Workplace risk assessments are a key feature of health and safety in the workplace. Other than being a legal requirement, there is also an important moral code to follow when understanding the risk and danger when asking your employees to work in and around potentially hazardous equipment and environments. But what do you need to do to when conducting a workplace risk assessment? We’ll go through the basics.

Why you need to do a workplace risk assessment

Most workplaces have something that can be hazardous. Either directly or over the course of time. This can be something as simple as the way an office worker is sitting, or the way construction staff lift heavy gear. These are obviously two examples at different parts of the scale, but the fact is both can cause an employee harm. That is why you need to complete a risk assessment.

A risk assessment allows you to take a look at the entirety of the problem and find ways at which you can either eliminate the issue or reduce the risk. Some risks are impossible to remove, but in those cases, you must go to the best lengths possible to reduce the risk of illness or injury. Often by providing instructions, PPE or creating awareness.

The basic result in a risk assessment should be that your employees and customers are protected from their work and environment.

How do I conduct a workplace risk assessment?

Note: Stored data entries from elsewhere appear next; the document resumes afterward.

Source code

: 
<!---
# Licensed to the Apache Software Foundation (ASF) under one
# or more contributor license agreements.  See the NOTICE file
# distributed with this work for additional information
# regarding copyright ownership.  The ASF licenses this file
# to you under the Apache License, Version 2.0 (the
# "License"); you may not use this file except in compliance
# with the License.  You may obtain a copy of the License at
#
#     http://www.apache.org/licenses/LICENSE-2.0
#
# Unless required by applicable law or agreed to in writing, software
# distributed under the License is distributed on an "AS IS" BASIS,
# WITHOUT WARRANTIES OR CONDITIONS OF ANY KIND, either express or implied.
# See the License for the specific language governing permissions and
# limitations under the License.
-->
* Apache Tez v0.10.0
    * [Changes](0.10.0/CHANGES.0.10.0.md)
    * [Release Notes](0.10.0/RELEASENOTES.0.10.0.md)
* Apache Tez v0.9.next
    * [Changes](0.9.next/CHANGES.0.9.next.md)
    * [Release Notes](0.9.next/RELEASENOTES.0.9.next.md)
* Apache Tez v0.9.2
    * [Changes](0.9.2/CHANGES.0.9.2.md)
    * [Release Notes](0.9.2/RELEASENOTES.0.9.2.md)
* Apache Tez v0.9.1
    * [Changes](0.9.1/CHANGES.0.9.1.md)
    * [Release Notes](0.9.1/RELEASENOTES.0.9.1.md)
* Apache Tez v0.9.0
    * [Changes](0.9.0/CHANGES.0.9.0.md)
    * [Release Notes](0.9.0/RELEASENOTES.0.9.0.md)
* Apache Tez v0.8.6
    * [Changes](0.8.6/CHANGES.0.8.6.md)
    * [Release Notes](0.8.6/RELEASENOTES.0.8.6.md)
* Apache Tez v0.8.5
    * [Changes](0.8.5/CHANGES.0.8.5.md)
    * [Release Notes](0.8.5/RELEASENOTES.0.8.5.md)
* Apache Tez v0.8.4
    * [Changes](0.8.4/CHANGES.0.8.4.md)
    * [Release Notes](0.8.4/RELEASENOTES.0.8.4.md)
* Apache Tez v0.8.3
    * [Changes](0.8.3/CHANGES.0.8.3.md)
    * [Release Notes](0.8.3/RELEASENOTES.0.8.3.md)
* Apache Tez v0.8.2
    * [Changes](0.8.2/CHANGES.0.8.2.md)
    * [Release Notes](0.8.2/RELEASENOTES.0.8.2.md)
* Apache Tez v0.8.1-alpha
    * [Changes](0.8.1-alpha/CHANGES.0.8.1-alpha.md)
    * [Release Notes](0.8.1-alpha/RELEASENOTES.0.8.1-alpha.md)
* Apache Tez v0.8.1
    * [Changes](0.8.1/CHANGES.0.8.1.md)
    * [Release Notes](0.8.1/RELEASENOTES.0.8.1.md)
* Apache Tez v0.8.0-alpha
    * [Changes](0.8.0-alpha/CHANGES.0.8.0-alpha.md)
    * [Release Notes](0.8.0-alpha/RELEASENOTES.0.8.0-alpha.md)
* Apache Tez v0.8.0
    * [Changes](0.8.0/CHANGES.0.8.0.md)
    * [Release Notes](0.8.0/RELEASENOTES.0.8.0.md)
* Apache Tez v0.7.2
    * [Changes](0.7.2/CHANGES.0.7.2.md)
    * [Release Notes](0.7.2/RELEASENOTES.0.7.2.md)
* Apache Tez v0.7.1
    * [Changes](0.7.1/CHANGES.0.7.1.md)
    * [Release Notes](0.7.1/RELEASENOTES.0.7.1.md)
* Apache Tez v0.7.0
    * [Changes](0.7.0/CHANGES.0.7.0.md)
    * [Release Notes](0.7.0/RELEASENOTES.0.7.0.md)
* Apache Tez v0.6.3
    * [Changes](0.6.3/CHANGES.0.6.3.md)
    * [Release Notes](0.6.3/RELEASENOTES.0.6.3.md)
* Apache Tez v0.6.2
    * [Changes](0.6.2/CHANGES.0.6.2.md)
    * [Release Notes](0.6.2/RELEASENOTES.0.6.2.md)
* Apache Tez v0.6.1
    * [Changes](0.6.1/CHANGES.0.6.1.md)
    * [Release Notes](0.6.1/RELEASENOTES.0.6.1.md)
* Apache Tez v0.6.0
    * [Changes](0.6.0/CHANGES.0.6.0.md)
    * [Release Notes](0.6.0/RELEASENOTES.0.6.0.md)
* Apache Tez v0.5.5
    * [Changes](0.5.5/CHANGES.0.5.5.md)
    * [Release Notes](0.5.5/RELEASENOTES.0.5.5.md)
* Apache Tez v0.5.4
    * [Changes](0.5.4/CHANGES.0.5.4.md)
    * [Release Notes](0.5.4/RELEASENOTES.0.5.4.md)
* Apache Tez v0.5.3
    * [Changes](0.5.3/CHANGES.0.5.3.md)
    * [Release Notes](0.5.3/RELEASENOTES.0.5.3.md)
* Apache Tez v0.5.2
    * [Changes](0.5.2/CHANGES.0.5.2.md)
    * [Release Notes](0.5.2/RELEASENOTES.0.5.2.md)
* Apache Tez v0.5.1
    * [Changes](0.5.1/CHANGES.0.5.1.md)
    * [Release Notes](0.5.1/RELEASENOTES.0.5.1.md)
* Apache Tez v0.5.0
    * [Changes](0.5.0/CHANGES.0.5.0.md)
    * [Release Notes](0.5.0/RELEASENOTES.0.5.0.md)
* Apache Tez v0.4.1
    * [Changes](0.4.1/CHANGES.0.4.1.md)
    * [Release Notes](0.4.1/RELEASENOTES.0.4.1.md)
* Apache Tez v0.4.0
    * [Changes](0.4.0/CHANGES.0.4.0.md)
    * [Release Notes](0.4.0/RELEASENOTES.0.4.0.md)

While all workplace assessments will differ slightly, they should all follow the same process. This process is aimed at identifying the unique risks in all roles and workplaces and how the business aims to mitigate them. Working to the following format will help:

Find the RISKS

The first part of this process is the obvious part. The person responsible for the health and safety of the business must complete a thorough risk assessment to ensure all risks are accounted for. This doesn’t just mean the obvious risks. Time must be spent determining how someone could get hurt or injured across the entire business. This may include looking at machine manuals or other instruction leaflets for appliances that are heavy, hot, sharp or awkward. These are just a few examples but will hopefully set you on your way. And just remember, there are risks in relatively ‘safe’ businesses as there is in more hazardous roles too.

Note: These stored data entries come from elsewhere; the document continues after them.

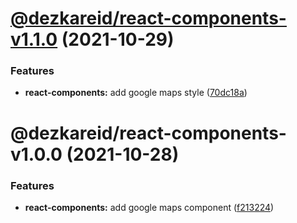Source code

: # [@dezkareid/react-components-v1.1.0](https://github.com/dezkareid/dezkareid/compare/react-components-1.0.0...react-components-1.1.0) (2021-10-29)


### Features

* **react-components:** add google maps style ([70dc18a](https://github.com/dezkareid/dezkareid/commit/70dc18ae917072a21908e8ce8aeb3299acf755c9))

# @dezkareid/react-components-v1.0.0 (2021-10-28)


### Features

* **react-components:** add google maps component ([f213224](https://github.com/dezkareid/dezkareid/commit/f21322437152e6ed5bd325ab7592fdbbe40794b3))
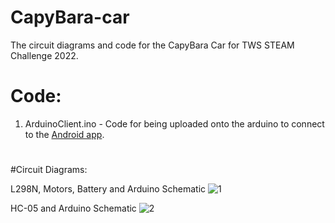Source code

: # CapyBara-car
The circuit diagrams and code for the CapyBara Car for TWS STEAM Challenge 2022.
# 

# Code:

1. ArduinoClient.ino - Code for being uploaded onto the arduino to connect to the <a href="https://play.google.com/store/apps/details?id=braulio.calle.bluetoothRCcontroller">Android app</a>.
#

#Circuit Diagrams:

L298N, Motors, Battery and Arduino Schematic
![1](https://i.imgur.com/GTOue5U.jpg)

HC-05 and Arduino Schematic
![2](https://i.imgur.com/1HsW2NM.jpg)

Identify the Harm and Record

Next you must assess the harm that can be done from the risks you have identified. This will feel closely linked to the previous stage, but you should complete separately even if you think you’ve already identified the harm. The way someone sits could cause them back, wrist or muscle harm. Similarly, working in a server room may cause electrical shock. Harm can come from many areas of the workplace.

Act upon the Findings

It is important that once you find the potential risks within your organisation that you act upon them. This could mean anything from educating staff, hanging signs, buying protective equipment or more. There’s no use on doing this work, discovering risks and doing nothing about it. Apart from the fact that that would be illegal, it is hardly going to inspire confidence from your employees and stakeholders that you care about their safety and the safety of the business.

Remember to Review

Reviewing is so key here. Things change within businesses. And every time something changes – staff expansion, office changes, new equipment purchases, anything! – you must review and build on your existing risk assessment plan. The best way to describe the assessment is that it is a living document and must grow and evolve over time. This way, you stay compliant, and your staff and customers stay safe. Hopefully out risk assessment breakdown helps you understand why you need to compile a report and how to do it.